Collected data
════════════════
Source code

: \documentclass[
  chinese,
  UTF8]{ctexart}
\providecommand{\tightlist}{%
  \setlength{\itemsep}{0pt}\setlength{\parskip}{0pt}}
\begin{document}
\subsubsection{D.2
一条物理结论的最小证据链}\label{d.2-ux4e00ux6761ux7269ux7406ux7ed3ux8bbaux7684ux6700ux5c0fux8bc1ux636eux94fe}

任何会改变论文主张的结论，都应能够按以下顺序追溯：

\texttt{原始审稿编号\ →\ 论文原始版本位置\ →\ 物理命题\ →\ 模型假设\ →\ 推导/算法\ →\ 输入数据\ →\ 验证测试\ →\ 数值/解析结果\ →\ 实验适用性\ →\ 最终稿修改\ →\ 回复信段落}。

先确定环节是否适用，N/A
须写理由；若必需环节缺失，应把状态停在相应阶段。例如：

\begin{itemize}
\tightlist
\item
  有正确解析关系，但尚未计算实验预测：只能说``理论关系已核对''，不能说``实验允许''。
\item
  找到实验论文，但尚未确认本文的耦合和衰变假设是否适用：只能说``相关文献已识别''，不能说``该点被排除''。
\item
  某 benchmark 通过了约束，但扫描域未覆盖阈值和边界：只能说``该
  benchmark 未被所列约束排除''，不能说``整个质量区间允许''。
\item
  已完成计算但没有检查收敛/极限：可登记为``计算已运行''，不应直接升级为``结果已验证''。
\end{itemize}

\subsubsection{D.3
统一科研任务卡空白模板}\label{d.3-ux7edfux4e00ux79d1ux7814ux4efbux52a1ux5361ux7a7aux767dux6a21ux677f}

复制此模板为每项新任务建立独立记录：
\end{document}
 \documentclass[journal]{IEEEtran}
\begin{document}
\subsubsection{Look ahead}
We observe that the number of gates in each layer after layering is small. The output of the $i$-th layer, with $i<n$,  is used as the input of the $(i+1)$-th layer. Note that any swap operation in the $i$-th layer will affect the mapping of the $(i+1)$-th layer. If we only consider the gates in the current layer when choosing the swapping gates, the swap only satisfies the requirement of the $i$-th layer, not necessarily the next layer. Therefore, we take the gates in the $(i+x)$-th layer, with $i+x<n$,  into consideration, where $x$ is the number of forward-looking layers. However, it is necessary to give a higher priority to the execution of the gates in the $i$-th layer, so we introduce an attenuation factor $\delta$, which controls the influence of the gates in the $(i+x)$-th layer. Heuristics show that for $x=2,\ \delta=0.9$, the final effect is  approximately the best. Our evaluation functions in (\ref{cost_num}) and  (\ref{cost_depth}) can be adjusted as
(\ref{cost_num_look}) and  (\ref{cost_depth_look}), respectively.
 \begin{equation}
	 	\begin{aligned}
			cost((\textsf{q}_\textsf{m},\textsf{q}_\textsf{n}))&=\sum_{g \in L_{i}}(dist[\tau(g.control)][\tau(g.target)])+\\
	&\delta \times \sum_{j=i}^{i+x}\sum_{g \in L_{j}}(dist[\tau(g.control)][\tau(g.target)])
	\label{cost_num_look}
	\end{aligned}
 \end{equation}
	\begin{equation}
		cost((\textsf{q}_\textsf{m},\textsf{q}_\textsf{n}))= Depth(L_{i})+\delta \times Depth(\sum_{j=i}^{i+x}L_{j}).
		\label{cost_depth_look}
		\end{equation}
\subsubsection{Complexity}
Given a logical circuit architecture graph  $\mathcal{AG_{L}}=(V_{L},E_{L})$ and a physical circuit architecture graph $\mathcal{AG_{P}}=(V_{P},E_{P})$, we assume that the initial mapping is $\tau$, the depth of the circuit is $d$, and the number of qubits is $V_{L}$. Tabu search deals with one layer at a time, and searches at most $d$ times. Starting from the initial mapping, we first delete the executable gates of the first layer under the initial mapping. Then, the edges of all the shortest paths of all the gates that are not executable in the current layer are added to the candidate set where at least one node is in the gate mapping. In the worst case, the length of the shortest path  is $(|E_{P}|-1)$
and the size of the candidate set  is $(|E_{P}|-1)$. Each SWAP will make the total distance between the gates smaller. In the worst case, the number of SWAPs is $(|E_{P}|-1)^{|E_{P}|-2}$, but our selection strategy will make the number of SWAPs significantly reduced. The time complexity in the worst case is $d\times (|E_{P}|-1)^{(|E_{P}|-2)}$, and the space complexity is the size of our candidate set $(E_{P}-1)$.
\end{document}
════════════════
# [Brief]
All of the data above needs to be written out exactly.

# [Worked solution]
Source code

: \documentclass[
  chinese,
  UTF8]{ctexart}
\providecommand{\tightlist}{%
  \setlength{\itemsep}{0pt}\setlength{\parskip}{0pt}}
\begin{document}
\subsubsection{D.2
一条物理结论的最小证据链}\label{d.2-ux4e00ux6761ux7269ux7406ux7ed3ux8bbaux7684ux6700ux5c0fux8bc1ux636eux94fe}

任何会改变论文主张的结论，都应能够按以下顺序追溯：

\texttt{原始审稿编号\ →\ 论文原始版本位置\ →\ 物理命题\ →\ 模型假设\ →\ 推导/算法\ →\ 输入数据\ →\ 验证测试\ →\ 数值/解析结果\ →\ 实验适用性\ →\ 最终稿修改\ →\ 回复信段落}。

先确定环节是否适用，N/A
须写理由；若必需环节缺失，应把状态停在相应阶段。例如：

\begin{itemize}
\tightlist
\item
  有正确解析关系，但尚未计算实验预测：只能说``理论关系已核对''，不能说``实验允许''。
\item
  找到实验论文，但尚未确认本文的耦合和衰变假设是否适用：只能说``相关文献已识别''，不能说``该点被排除''。
\item
  某 benchmark 通过了约束，但扫描域未覆盖阈值和边界：只能说``该
  benchmark 未被所列约束排除''，不能说``整个质量区间允许''。
\item
  已完成计算但没有检查收敛/极限：可登记为``计算已运行''，不应直接升级为``结果已验证''。
\end{itemize}

\subsubsection{D.3
统一科研任务卡空白模板}\label{d.3-ux7edfux4e00ux79d1ux7814ux4efbux52a1ux5361ux7a7aux767dux6a21ux677f}

复制此模板为每项新任务建立独立记录：
\end{document}
 \documentclass[journal]{IEEEtran}
\begin{document}
\subsubsection{Look ahead}
We observe that the number of gates in each layer after layering is small. The output of the $i$-th layer, with $i<n$,  is used as the input of the $(i+1)$-th layer. Note that any swap operation in the $i$-th layer will affect the mapping of the $(i+1)$-th layer. If we only consider the gates in the current layer when choosing the swapping gates, the swap only satisfies the requirement of the $i$-th layer, not necessarily the next layer. Therefore, we take the gates in the $(i+x)$-th layer, with $i+x<n$,  into consideration, where $x$ is the number of forward-looking layers. However, it is necessary to give a higher priority to the execution of the gates in the $i$-th layer, so we introduce an attenuation factor $\delta$, which controls the influence of the gates in the $(i+x)$-th layer. Heuristics show that for $x=2,\ \delta=0.9$, the final effect is  approximately the best. Our evaluation functions in (\ref{cost_num}) and  (\ref{cost_depth}) can be adjusted as
(\ref{cost_num_look}) and  (\ref{cost_depth_look}), respectively.
 \begin{equation}
	 	\begin{aligned}
			cost((\textsf{q}_\textsf{m},\textsf{q}_\textsf{n}))&=\sum_{g \in L_{i}}(dist[\tau(g.control)][\tau(g.target)])+\\
	&\delta \times \sum_{j=i}^{i+x}\sum_{g \in L_{j}}(dist[\tau(g.control)][\tau(g.target)])
	\label{cost_num_look}
	\end{aligned}
 \end{equation}
	\begin{equation}
		cost((\textsf{q}_\textsf{m},\textsf{q}_\textsf{n}))= Depth(L_{i})+\delta \times Depth(\sum_{j=i}^{i+x}L_{j}).
		\label{cost_depth_look}
		\end{equation}
\subsubsection{Complexity}
Given a logical circuit architecture graph  $\mathcal{AG_{L}}=(V_{L},E_{L})$ and a physical circuit architecture graph $\mathcal{AG_{P}}=(V_{P},E_{P})$, we assume that the initial mapping is $\tau$, the depth of the circuit is $d$, and the number of qubits is $V_{L}$. Tabu search deals with one layer at a time, and searches at most $d$ times. Starting from the initial mapping, we first delete the executable gates of the first layer under the initial mapping. Then, the edges of all the shortest paths of all the gates that are not executable in the current layer are added to the candidate set where at least one node is in the gate mapping. In the worst case, the length of the shortest path  is $(|E_{P}|-1)$
and the size of the candidate set  is $(|E_{P}|-1)$. Each SWAP will make the total distance between the gates smaller. In the worst case, the number of SWAPs is $(|E_{P}|-1)^{|E_{P}|-2}$, but our selection strategy will make the number of SWAPs significantly reduced. The time complexity in the worst case is $d\times (|E_{P}|-1)^{(|E_{P}|-2)}$, and the space complexity is the size of our candidate set $(E_{P}-1)$.
\end{document}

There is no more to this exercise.